** Opening Source data block **

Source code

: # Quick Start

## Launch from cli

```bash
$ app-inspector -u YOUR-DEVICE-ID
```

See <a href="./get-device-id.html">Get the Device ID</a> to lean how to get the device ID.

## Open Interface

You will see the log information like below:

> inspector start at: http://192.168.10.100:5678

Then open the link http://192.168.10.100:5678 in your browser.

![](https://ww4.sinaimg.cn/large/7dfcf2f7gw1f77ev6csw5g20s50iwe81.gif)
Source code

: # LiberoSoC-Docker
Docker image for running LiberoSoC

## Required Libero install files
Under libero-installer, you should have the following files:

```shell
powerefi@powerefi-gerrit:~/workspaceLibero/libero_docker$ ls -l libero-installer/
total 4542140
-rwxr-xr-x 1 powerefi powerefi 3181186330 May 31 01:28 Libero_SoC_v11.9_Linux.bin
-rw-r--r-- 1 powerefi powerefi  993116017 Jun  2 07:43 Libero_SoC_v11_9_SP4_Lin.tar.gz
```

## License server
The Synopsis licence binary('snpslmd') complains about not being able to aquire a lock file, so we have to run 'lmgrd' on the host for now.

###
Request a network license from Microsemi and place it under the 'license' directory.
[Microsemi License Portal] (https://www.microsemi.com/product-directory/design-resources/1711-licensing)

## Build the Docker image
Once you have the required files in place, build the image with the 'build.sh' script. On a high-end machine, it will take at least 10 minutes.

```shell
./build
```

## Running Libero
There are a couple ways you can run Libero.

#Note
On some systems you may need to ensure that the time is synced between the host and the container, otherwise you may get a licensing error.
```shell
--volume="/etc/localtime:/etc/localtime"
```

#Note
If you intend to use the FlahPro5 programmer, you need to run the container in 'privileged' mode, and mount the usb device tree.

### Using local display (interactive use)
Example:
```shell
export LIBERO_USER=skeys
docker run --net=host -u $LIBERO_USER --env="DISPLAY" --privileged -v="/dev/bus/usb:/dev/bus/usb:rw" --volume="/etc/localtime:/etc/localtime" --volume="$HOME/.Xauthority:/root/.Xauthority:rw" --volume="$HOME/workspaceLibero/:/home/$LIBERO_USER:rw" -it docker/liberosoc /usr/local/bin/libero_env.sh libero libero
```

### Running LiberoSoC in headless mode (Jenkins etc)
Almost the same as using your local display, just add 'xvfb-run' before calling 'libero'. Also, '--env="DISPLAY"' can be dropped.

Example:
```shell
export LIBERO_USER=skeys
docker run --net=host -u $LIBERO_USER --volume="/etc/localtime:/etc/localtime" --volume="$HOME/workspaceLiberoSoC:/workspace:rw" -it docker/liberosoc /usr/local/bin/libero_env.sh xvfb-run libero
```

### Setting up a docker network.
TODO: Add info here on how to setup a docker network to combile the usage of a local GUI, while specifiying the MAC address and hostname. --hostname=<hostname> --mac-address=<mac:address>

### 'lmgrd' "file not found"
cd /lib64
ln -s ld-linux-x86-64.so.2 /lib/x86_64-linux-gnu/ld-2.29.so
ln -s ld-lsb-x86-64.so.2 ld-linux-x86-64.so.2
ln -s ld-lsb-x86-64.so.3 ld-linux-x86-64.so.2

** Closing Source data block **

» **Task to complete**
From the opening line of the data above through the line holding "start at: http://192.168.10.100:5678", give every line again exactly as it stands.

» **Solution for this task**
Source code

: # Quick Start

## Launch from cli

```bash
$ app-inspector -u YOUR-DEVICE-ID
```

See <a href="./get-device-id.html">Get the Device ID</a> to lean how to get the device ID.

## Open Interface

You will see the log information like below:

> inspector start at: http://192.168.10.100:5678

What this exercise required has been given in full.